### Brief
Give back only the lines in the records below from the one with "- No tengas" to the one with "THIS README IS FOR THE GIT REPO", both inclusive, word for word.

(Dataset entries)
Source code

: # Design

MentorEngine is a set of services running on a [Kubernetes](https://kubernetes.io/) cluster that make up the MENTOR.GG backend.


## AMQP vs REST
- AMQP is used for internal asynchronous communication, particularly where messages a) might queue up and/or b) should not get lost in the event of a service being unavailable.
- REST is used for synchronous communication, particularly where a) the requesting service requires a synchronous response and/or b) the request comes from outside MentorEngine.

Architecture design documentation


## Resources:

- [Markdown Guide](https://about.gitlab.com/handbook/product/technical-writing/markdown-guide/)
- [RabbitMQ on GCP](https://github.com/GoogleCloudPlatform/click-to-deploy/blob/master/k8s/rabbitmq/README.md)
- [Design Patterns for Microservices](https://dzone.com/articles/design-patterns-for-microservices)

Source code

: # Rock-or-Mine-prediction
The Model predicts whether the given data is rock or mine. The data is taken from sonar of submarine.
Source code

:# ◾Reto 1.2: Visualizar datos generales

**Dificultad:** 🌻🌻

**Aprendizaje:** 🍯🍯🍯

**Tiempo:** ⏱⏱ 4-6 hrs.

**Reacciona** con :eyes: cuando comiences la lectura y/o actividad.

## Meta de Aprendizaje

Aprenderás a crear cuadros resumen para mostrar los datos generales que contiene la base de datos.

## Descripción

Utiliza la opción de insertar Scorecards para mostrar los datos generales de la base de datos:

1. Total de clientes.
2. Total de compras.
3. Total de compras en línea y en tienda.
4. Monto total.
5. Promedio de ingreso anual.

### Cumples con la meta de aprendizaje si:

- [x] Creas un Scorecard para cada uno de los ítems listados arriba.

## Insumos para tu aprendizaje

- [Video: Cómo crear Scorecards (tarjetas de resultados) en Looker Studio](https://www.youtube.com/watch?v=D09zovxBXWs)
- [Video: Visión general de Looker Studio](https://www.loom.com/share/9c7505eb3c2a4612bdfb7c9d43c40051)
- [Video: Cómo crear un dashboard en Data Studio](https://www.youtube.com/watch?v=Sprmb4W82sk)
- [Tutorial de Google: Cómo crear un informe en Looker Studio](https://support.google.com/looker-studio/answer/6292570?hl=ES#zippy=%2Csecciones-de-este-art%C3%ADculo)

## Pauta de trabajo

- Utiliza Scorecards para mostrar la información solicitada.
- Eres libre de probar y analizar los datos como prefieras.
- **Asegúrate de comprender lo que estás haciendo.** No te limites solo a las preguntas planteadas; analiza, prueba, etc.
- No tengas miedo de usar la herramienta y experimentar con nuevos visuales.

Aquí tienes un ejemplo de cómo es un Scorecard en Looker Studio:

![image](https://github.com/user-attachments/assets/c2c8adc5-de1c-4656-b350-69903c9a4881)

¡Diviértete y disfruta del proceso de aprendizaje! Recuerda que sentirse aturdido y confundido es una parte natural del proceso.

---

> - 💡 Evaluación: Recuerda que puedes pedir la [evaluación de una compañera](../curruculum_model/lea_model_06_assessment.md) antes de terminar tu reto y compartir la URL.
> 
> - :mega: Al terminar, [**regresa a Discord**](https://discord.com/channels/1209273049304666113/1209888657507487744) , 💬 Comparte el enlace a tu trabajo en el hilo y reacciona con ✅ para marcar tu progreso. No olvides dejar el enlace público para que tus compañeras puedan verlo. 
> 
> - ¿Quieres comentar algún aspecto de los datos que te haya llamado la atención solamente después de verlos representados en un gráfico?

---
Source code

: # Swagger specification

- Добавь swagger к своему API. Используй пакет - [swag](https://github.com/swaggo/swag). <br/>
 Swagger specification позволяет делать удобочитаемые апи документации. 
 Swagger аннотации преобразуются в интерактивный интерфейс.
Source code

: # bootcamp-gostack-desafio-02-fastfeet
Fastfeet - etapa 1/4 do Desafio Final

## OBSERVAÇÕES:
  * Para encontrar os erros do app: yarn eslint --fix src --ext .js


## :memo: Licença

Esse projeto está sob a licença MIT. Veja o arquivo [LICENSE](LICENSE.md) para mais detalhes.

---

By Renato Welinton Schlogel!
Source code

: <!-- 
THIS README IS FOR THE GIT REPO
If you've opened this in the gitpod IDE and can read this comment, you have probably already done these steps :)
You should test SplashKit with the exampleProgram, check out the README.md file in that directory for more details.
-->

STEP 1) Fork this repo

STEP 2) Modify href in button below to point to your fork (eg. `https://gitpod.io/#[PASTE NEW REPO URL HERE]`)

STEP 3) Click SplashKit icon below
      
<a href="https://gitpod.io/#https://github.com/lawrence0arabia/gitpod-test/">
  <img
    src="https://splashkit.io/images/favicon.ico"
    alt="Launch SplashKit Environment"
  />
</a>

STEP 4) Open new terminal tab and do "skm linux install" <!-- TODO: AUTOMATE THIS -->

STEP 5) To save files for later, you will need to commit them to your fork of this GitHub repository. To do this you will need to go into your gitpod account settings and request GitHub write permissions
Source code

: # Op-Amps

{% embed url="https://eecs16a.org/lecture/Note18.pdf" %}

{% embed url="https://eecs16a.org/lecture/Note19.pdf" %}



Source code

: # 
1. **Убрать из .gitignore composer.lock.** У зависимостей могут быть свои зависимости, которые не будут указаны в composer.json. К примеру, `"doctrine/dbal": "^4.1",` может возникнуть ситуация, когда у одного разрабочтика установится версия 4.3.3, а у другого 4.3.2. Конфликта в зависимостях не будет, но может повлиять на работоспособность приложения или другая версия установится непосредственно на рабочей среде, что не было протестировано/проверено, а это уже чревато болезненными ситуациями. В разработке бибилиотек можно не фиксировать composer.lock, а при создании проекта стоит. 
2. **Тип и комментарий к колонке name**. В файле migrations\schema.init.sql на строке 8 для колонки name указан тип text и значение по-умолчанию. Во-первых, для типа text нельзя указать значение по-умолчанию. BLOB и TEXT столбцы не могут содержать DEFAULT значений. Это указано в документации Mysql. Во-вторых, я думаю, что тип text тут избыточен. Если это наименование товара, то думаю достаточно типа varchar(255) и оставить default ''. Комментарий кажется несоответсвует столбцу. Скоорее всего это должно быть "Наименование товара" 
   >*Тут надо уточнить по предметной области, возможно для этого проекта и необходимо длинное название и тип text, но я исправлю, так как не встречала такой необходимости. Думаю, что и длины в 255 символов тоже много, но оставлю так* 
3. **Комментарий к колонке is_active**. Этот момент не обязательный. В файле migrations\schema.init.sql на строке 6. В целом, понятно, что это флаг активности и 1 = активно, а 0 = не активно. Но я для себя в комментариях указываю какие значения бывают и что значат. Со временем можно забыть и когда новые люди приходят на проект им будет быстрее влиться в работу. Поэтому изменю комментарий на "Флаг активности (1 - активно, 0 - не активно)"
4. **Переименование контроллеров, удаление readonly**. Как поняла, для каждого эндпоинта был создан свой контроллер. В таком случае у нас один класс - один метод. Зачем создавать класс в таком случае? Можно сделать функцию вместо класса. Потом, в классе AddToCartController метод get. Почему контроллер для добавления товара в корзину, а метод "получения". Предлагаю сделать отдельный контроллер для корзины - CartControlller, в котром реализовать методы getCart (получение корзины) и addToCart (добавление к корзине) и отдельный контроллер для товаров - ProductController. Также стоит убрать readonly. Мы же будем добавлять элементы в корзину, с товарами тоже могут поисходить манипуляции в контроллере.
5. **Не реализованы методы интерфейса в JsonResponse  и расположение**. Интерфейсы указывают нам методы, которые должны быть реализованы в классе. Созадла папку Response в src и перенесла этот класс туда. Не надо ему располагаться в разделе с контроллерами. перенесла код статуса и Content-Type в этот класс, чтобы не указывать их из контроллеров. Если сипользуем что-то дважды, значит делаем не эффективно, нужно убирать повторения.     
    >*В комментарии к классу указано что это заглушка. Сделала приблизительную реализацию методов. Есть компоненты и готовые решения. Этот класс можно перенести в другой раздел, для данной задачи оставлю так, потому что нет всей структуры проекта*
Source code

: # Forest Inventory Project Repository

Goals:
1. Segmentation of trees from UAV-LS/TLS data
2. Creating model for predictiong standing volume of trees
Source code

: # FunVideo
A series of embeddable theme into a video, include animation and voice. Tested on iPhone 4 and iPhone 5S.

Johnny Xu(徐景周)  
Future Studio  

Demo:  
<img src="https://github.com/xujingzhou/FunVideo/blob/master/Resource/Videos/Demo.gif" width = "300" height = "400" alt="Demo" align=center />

### Answer for the task
- No tengas miedo de usar la herramienta y experimentar con nuevos visuales.

Aquí tienes un ejemplo de cómo es un Scorecard en Looker Studio:

![image](https://github.com/user-attachments/assets/c2c8adc5-de1c-4656-b350-69903c9a4881)

¡Diviértete y disfruta del proceso de aprendizaje! Recuerda que sentirse aturdido y confundido es una parte natural del proceso.

---

> - 💡 Evaluación: Recuerda que puedes pedir la [evaluación de una compañera](../curruculum_model/lea_model_06_assessment.md) antes de terminar tu reto y compartir la URL.
> 
> - :mega: Al terminar, [**regresa a Discord**](https://discord.com/channels/1209273049304666113/1209888657507487744) , 💬 Comparte el enlace a tu trabajo en el hilo y reacciona con ✅ para marcar tu progreso. No olvides dejar el enlace público para que tus compañeras puedan verlo. 
> 
> - ¿Quieres comentar algún aspecto de los datos que te haya llamado la atención solamente después de verlos representados en un gráfico?

---
Source code

: # Swagger specification

- Добавь swagger к своему API. Используй пакет - [swag](https://github.com/swaggo/swag). <br/>
 Swagger specification позволяет делать удобочитаемые апи документации. 
 Swagger аннотации преобразуются в интерактивный интерфейс.
Source code

: # bootcamp-gostack-desafio-02-fastfeet
Fastfeet - etapa 1/4 do Desafio Final

## OBSERVAÇÕES:
  * Para encontrar os erros do app: yarn eslint --fix src --ext .js


## :memo: Licença

Esse projeto está sob a licença MIT. Veja o arquivo [LICENSE](LICENSE.md) para mais detalhes.

---

By Renato Welinton Schlogel!
Source code

: <!-- 
THIS README IS FOR THE GIT REPO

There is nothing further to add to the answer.